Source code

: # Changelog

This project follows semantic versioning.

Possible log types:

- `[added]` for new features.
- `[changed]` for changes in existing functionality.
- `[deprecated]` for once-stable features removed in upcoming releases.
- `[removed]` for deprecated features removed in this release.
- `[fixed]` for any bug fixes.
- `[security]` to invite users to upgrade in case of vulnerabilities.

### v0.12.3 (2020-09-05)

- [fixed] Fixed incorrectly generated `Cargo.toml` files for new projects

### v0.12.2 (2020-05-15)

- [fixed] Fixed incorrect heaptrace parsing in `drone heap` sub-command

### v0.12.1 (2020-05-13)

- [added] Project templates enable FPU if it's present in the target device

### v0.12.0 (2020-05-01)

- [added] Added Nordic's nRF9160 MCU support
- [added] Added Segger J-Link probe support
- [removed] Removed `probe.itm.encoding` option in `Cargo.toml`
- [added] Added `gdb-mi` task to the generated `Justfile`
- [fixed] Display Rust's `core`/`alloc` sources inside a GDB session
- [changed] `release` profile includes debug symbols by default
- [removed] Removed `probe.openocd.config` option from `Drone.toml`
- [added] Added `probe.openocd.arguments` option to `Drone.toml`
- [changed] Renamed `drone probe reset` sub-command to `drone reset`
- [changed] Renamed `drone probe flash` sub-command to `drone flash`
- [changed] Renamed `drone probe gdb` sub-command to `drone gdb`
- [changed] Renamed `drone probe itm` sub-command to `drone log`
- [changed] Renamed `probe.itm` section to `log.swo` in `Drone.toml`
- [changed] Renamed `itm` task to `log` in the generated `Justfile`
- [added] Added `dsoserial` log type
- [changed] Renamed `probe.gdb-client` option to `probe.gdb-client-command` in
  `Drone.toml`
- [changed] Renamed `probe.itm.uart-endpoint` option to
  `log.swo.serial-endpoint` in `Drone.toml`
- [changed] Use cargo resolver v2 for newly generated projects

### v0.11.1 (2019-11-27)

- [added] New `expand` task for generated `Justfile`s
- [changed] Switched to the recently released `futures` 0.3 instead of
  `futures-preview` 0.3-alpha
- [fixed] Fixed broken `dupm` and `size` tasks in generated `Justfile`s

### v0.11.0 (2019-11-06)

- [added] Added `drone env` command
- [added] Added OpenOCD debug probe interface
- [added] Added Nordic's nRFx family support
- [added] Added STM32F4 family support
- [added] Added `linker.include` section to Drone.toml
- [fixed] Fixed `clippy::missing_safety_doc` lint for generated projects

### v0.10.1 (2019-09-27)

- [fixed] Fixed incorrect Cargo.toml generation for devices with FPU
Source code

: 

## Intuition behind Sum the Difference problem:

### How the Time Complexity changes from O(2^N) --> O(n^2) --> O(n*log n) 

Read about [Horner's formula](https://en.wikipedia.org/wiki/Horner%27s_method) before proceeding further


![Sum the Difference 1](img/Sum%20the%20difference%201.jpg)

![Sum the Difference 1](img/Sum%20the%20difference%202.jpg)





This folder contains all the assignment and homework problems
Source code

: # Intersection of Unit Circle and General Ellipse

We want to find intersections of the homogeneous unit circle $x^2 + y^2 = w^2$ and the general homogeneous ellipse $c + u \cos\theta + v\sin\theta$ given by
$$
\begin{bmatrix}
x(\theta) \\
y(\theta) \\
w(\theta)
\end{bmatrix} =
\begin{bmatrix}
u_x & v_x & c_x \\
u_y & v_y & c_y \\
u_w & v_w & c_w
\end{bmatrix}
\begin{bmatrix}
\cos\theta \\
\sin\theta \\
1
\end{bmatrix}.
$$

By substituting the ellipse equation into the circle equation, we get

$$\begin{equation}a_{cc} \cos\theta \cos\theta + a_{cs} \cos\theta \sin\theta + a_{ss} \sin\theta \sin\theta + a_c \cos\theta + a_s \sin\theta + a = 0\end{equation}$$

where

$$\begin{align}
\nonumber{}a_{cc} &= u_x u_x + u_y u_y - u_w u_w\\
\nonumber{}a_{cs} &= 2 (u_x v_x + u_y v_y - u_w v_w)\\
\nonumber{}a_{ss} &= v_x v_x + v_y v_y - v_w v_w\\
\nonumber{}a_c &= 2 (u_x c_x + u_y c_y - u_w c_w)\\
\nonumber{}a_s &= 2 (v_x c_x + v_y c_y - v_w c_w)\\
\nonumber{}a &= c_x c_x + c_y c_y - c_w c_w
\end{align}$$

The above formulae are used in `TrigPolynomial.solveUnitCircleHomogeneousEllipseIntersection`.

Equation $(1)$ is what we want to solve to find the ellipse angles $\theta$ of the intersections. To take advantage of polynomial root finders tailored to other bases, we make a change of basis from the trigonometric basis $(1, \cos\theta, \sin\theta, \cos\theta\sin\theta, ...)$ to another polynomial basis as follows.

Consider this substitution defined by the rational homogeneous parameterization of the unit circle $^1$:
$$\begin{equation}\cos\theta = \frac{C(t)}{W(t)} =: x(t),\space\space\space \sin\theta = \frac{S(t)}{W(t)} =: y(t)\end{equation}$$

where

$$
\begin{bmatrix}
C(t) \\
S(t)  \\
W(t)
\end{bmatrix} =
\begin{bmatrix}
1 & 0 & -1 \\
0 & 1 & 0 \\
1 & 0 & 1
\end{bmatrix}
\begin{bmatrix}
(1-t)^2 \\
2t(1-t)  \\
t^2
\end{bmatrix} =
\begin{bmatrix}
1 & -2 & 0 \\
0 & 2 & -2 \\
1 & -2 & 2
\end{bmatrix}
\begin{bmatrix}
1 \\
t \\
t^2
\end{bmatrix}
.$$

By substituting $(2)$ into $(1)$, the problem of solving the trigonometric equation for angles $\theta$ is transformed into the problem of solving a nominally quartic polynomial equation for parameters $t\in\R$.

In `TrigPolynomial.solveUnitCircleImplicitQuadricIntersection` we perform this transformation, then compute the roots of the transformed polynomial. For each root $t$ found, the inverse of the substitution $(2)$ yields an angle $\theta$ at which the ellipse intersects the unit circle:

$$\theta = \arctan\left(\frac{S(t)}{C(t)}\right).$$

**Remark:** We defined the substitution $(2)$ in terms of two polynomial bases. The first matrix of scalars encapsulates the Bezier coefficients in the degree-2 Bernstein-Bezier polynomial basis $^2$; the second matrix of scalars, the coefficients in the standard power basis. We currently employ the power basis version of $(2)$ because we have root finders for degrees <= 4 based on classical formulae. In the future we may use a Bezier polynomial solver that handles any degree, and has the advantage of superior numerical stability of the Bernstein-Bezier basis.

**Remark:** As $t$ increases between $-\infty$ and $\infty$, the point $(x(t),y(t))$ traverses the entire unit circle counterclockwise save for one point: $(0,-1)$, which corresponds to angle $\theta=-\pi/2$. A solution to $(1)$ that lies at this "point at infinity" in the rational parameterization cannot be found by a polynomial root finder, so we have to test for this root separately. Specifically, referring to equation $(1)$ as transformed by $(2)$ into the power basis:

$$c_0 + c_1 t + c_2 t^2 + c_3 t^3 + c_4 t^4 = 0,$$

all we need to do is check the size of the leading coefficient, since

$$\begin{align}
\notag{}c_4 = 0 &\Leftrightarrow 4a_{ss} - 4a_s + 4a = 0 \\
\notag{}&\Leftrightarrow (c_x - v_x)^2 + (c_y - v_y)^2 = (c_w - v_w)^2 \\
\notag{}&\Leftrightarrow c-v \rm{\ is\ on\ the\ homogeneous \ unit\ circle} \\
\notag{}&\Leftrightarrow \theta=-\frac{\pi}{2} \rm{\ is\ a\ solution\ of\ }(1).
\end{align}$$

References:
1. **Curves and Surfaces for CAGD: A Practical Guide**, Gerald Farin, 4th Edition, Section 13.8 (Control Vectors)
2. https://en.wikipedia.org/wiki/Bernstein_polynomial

..............................

## Your instructions
Write every entry out again, exactly as it stands.

## Output of the task
Source code

: # Changelog

This project follows semantic versioning.

Possible log types:

- `[added]` for new features.
- `[changed]` for changes in existing functionality.
- `[deprecated]` for once-stable features removed in upcoming releases.
- `[removed]` for deprecated features removed in this release.
- `[fixed]` for any bug fixes.
- `[security]` to invite users to upgrade in case of vulnerabilities.

### v0.12.3 (2020-09-05)

- [fixed] Fixed incorrectly generated `Cargo.toml` files for new projects

### v0.12.2 (2020-05-15)

- [fixed] Fixed incorrect heaptrace parsing in `drone heap` sub-command

### v0.12.1 (2020-05-13)

- [added] Project templates enable FPU if it's present in the target device

### v0.12.0 (2020-05-01)

- [added] Added Nordic's nRF9160 MCU support
- [added] Added Segger J-Link probe support
- [removed] Removed `probe.itm.encoding` option in `Cargo.toml`
- [added] Added `gdb-mi` task to the generated `Justfile`
- [fixed] Display Rust's `core`/`alloc` sources inside a GDB session
- [changed] `release` profile includes debug symbols by default
- [removed] Removed `probe.openocd.config` option from `Drone.toml`
- [added] Added `probe.openocd.arguments` option to `Drone.toml`
- [changed] Renamed `drone probe reset` sub-command to `drone reset`
- [changed] Renamed `drone probe flash` sub-command to `drone flash`
- [changed] Renamed `drone probe gdb` sub-command to `drone gdb`
- [changed] Renamed `drone probe itm` sub-command to `drone log`
- [changed] Renamed `probe.itm` section to `log.swo` in `Drone.toml`
- [changed] Renamed `itm` task to `log` in the generated `Justfile`
- [added] Added `dsoserial` log type
- [changed] Renamed `probe.gdb-client` option to `probe.gdb-client-command` in
  `Drone.toml`
- [changed] Renamed `probe.itm.uart-endpoint` option to
  `log.swo.serial-endpoint` in `Drone.toml`
- [changed] Use cargo resolver v2 for newly generated projects

### v0.11.1 (2019-11-27)

- [added] New `expand` task for generated `Justfile`s
- [changed] Switched to the recently released `futures` 0.3 instead of
  `futures-preview` 0.3-alpha
- [fixed] Fixed broken `dupm` and `size` tasks in generated `Justfile`s

### v0.11.0 (2019-11-06)

- [added] Added `drone env` command
- [added] Added OpenOCD debug probe interface
- [added] Added Nordic's nRFx family support
- [added] Added STM32F4 family support
- [added] Added `linker.include` section to Drone.toml
- [fixed] Fixed `clippy::missing_safety_doc` lint for generated projects

### v0.10.1 (2019-09-27)

- [fixed] Fixed incorrect Cargo.toml generation for devices with FPU
Source code

: 

## Intuition behind Sum the Difference problem:

### How the Time Complexity changes from O(2^N) --> O(n^2) --> O(n*log n) 

Read about [Horner's formula](https://en.wikipedia.org/wiki/Horner%27s_method) before proceeding further


![Sum the Difference 1](img/Sum%20the%20difference%201.jpg)

![Sum the Difference 1](img/Sum%20the%20difference%202.jpg)





This folder contains all the assignment and homework problems
Source code

: # Intersection of Unit Circle and General Ellipse

We want to find intersections of the homogeneous unit circle $x^2 + y^2 = w^2$ and the general homogeneous ellipse $c + u \cos\theta + v\sin\theta$ given by
$$
\begin{bmatrix}
x(\theta) \\
y(\theta) \\
w(\theta)
\end{bmatrix} =
\begin{bmatrix}
u_x & v_x & c_x \\
u_y & v_y & c_y \\
u_w & v_w & c_w
\end{bmatrix}
\begin{bmatrix}
\cos\theta \\
\sin\theta \\
1
\end{bmatrix}.
$$

By substituting the ellipse equation into the circle equation, we get

$$\begin{equation}a_{cc} \cos\theta \cos\theta + a_{cs} \cos\theta \sin\theta + a_{ss} \sin\theta \sin\theta + a_c \cos\theta + a_s \sin\theta + a = 0\end{equation}$$

where

$$\begin{align}
\nonumber{}a_{cc} &= u_x u_x + u_y u_y - u_w u_w\\
\nonumber{}a_{cs} &= 2 (u_x v_x + u_y v_y - u_w v_w)\\
\nonumber{}a_{ss} &= v_x v_x + v_y v_y - v_w v_w\\
\nonumber{}a_c &= 2 (u_x c_x + u_y c_y - u_w c_w)\\
\nonumber{}a_s &= 2 (v_x c_x + v_y c_y - v_w c_w)\\
\nonumber{}a &= c_x c_x + c_y c_y - c_w c_w
\end{align}$$

The above formulae are used in `TrigPolynomial.solveUnitCircleHomogeneousEllipseIntersection`.

Equation $(1)$ is what we want to solve to find the ellipse angles $\theta$ of the intersections. To take advantage of polynomial root finders tailored to other bases, we make a change of basis from the trigonometric basis $(1, \cos\theta, \sin\theta, \cos\theta\sin\theta, ...)$ to another polynomial basis as follows.

Consider this substitution defined by the rational homogeneous parameterization of the unit circle $^1$:
$$\begin{equation}\cos\theta = \frac{C(t)}{W(t)} =: x(t),\space\space\space \sin\theta = \frac{S(t)}{W(t)} =: y(t)\end{equation}$$

where

$$
\begin{bmatrix}
C(t) \\
S(t)  \\
W(t)
\end{bmatrix} =
\begin{bmatrix}
1 & 0 & -1 \\
0 & 1 & 0 \\
1 & 0 & 1
\end{bmatrix}
\begin{bmatrix}
(1-t)^2 \\
2t(1-t)  \\
t^2
\end{bmatrix} =
\begin{bmatrix}
1 & -2 & 0 \\
0 & 2 & -2 \\
1 & -2 & 2
\end{bmatrix}
\begin{bmatrix}
1 \\
t \\
t^2
\end{bmatrix}
.$$

By substituting $(2)$ into $(1)$, the problem of solving the trigonometric equation for angles $\theta$ is transformed into the problem of solving a nominally quartic polynomial equation for parameters $t\in\R$.

In `TrigPolynomial.solveUnitCircleImplicitQuadricIntersection` we perform this transformation, then compute the roots of the transformed polynomial. For each root $t$ found, the inverse of the substitution $(2)$ yields an angle $\theta$ at which the ellipse intersects the unit circle:

$$\theta = \arctan\left(\frac{S(t)}{C(t)}\right).$$

**Remark:** We defined the substitution $(2)$ in terms of two polynomial bases. The first matrix of scalars encapsulates the Bezier coefficients in the degree-2 Bernstein-Bezier polynomial basis $^2$; the second matrix of scalars, the coefficients in the standard power basis. We currently employ the power basis version of $(2)$ because we have root finders for degrees <= 4 based on classical formulae. In the future we may use a Bezier polynomial solver that handles any degree, and has the advantage of superior numerical stability of the Bernstein-Bezier basis.

**Remark:** As $t$ increases between $-\infty$ and $\infty$, the point $(x(t),y(t))$ traverses the entire unit circle counterclockwise save for one point: $(0,-1)$, which corresponds to angle $\theta=-\pi/2$. A solution to $(1)$ that lies at this "point at infinity" in the rational parameterization cannot be found by a polynomial root finder, so we have to test for this root separately. Specifically, referring to equation $(1)$ as transformed by $(2)$ into the power basis:

$$c_0 + c_1 t + c_2 t^2 + c_3 t^3 + c_4 t^4 = 0,$$

all we need to do is check the size of the leading coefficient, since

$$\begin{align}
\notag{}c_4 = 0 &\Leftrightarrow 4a_{ss} - 4a_s + 4a = 0 \\
\notag{}&\Leftrightarrow (c_x - v_x)^2 + (c_y - v_y)^2 = (c_w - v_w)^2 \\
\notag{}&\Leftrightarrow c-v \rm{\ is\ on\ the\ homogeneous \ unit\ circle} \\
\notag{}&\Leftrightarrow \theta=-\frac{\pi}{2} \rm{\ is\ a\ solution\ of\ }(1).
\end{align}$$

References:
1. **Curves and Surfaces for CAGD: A Practical Guide**, Gerald Farin, 4th Edition, Section 13.8 (Control Vectors)
2. https://en.wikipedia.org/wiki/Bernstein_polynomial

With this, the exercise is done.